Among the entries, which lines carry the string "latest"? Copy every one.

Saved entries
-- Opening Marker --

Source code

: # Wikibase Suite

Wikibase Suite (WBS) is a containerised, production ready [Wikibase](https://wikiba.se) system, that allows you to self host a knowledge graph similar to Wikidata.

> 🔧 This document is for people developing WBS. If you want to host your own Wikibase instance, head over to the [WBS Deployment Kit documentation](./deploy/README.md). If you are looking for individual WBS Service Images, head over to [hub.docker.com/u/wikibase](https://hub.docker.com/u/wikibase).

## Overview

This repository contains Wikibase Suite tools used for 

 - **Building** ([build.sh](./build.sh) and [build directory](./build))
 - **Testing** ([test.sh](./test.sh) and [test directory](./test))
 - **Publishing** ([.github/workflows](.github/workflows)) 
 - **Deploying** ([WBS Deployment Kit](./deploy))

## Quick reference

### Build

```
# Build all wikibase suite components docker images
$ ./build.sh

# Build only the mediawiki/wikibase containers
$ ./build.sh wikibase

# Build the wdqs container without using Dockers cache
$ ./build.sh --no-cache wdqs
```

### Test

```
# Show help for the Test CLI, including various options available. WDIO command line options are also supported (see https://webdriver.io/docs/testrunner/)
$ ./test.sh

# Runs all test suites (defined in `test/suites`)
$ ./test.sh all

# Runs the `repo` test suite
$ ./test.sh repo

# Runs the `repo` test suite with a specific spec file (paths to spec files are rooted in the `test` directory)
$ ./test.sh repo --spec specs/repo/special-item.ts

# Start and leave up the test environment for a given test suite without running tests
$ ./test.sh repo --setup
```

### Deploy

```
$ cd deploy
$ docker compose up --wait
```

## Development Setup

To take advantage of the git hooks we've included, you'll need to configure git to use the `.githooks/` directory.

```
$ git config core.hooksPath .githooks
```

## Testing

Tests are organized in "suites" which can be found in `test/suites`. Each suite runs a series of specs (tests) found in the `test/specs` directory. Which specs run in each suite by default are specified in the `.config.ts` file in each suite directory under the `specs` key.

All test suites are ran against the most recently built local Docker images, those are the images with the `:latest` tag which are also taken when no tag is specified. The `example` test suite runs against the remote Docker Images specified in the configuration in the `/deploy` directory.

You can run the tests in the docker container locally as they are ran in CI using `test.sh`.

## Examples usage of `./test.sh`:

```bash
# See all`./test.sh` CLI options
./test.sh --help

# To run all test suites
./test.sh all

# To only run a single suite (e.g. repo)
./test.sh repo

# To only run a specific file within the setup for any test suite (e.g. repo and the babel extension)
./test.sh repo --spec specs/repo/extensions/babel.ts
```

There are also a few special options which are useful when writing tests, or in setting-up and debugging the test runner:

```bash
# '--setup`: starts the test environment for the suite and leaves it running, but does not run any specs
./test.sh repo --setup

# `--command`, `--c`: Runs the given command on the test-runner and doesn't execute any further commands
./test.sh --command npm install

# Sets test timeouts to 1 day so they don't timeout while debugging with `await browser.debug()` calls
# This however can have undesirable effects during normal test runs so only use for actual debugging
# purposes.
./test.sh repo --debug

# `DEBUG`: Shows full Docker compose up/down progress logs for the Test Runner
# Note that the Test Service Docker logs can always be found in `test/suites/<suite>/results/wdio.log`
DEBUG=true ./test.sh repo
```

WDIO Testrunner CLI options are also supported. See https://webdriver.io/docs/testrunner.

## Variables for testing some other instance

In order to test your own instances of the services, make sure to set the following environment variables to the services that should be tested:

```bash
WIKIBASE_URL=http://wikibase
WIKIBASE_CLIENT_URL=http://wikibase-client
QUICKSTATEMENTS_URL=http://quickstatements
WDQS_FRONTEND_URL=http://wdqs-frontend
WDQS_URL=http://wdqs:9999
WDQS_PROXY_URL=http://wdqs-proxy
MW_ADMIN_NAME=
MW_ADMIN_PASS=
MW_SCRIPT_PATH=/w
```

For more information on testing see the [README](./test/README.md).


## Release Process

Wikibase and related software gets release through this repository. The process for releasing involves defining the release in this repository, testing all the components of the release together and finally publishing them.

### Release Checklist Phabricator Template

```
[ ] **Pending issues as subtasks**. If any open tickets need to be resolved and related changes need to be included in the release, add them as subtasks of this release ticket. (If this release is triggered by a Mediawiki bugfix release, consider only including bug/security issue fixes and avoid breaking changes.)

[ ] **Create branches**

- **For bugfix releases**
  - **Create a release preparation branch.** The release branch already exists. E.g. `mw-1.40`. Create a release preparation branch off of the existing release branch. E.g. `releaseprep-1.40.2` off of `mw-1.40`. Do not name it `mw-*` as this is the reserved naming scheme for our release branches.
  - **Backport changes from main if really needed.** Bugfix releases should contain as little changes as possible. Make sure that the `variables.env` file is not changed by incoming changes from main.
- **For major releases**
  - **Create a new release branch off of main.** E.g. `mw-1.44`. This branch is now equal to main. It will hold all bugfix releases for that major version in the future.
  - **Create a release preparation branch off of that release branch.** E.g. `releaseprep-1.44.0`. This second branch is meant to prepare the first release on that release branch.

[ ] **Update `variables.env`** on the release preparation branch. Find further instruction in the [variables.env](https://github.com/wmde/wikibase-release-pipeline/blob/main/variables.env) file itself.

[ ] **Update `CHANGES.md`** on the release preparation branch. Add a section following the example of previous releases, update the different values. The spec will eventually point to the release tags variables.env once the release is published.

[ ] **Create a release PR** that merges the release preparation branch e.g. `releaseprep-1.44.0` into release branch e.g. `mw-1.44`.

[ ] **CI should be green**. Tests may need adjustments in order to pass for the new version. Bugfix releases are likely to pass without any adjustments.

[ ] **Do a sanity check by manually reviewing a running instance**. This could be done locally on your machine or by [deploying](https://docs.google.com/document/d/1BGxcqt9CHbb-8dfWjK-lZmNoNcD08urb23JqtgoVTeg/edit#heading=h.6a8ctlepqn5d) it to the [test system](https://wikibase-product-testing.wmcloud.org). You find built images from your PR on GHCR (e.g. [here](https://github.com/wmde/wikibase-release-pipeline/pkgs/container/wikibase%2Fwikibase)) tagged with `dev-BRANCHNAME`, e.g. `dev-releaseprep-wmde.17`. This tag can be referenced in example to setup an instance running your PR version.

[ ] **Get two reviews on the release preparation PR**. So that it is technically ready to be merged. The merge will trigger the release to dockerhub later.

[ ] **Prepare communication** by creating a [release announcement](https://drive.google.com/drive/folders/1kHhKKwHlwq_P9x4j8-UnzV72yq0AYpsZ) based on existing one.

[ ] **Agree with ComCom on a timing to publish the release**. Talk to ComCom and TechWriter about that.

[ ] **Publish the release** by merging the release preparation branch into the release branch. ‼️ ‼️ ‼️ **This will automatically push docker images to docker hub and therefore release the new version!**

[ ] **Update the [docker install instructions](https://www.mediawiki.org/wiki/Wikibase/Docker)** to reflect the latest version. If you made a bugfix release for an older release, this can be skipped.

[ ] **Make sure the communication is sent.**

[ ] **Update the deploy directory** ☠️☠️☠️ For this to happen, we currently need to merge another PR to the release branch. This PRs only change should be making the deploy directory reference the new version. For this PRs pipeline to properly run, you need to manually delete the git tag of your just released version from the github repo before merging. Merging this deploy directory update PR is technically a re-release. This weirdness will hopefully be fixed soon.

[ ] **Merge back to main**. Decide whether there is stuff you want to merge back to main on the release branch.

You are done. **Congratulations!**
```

-- Closing Marker --

→ **Task answer**
All test suites are ran against the most recently built local Docker images, those are the images with the `:latest` tag which are also taken when no tag is specified. The `example` test suite runs against the remote Docker Images specified in the configuration in the `/deploy` directory.
[ ] **Update the [docker install instructions](https://www.mediawiki.org/wiki/Wikibase/Docker)** to reflect the latest version. If you made a bugfix release for an older release, this can be skipped.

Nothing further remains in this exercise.